__WORK REQUEST__: Find the line with "All GLES code" and the line with "2. **from docx" in the entries below; output exactly those two lines, every line between them, and no others.

[GIVEN DATA Boundary: Start]

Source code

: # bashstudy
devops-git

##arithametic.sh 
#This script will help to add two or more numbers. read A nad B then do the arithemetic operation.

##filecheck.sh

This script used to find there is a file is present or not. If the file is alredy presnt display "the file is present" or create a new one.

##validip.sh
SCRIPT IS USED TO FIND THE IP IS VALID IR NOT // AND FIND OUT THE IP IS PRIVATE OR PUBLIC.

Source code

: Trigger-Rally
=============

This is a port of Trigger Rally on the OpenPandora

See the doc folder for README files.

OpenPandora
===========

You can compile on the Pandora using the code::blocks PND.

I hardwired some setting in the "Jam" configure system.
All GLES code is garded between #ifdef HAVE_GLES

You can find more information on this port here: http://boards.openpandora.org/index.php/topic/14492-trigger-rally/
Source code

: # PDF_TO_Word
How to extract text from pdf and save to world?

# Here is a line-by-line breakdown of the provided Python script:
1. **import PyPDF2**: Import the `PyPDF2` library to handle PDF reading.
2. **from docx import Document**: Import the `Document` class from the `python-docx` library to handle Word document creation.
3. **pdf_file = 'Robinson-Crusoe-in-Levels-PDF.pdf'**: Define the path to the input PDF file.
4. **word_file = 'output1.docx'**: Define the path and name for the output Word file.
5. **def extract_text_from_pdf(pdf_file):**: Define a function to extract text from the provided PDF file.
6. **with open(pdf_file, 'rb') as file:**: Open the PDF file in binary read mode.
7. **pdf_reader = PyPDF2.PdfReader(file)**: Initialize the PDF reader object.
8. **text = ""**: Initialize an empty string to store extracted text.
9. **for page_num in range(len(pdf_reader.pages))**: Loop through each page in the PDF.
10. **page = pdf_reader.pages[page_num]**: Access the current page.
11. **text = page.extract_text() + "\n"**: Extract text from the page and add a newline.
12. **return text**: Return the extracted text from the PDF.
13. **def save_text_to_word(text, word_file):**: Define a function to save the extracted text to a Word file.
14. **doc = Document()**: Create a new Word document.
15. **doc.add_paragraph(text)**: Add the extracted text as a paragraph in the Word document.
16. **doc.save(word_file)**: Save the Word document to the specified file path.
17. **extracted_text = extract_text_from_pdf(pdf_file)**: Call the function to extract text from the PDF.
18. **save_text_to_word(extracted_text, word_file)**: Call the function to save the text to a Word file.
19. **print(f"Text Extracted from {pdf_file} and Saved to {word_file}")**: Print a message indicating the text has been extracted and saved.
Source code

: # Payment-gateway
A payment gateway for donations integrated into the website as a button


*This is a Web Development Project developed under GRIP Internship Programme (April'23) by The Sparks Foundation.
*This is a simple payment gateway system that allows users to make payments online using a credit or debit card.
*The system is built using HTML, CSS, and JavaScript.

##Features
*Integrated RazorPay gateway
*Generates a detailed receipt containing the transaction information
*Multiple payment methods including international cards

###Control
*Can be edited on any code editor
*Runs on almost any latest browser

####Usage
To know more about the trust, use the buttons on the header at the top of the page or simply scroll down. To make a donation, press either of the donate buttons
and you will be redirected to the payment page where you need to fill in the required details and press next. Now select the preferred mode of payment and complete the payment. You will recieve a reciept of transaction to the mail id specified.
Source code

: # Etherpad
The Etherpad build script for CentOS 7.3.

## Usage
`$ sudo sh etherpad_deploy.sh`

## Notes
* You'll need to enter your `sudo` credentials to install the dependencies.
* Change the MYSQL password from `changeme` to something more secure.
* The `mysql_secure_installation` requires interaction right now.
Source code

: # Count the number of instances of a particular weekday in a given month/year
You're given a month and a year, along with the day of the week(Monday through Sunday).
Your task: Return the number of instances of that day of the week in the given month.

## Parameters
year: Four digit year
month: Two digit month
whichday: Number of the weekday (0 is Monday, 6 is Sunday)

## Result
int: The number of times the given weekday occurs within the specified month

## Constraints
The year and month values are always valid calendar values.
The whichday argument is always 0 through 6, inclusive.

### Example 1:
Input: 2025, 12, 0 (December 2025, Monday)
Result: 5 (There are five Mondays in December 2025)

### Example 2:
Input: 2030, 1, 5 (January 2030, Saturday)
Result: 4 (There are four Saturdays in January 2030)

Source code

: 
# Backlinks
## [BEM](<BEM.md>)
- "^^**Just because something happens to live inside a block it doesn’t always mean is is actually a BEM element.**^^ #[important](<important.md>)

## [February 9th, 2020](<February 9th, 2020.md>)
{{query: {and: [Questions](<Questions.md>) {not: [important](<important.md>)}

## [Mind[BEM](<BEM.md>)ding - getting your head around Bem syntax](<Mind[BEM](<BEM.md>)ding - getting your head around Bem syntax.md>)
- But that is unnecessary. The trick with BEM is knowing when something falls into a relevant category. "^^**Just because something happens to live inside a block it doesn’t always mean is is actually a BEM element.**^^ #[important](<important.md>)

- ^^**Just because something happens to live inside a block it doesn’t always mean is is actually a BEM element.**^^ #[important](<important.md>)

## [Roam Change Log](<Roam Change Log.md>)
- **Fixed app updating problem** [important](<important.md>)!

[GIVEN DATA Boundary: End]

__COMPLETED TASK__:
All GLES code is garded between #ifdef HAVE_GLES

You can find more information on this port here: http://boards.openpandora.org/index.php/topic/14492-trigger-rally/
Source code

: # PDF_TO_Word
How to extract text from pdf and save to world?

# Here is a line-by-line breakdown of the provided Python script:
1. **import PyPDF2**: Import the `PyPDF2` library to handle PDF reading.
2. **from docx import Document**: Import the `Document` class from the `python-docx` library to handle Word document creation.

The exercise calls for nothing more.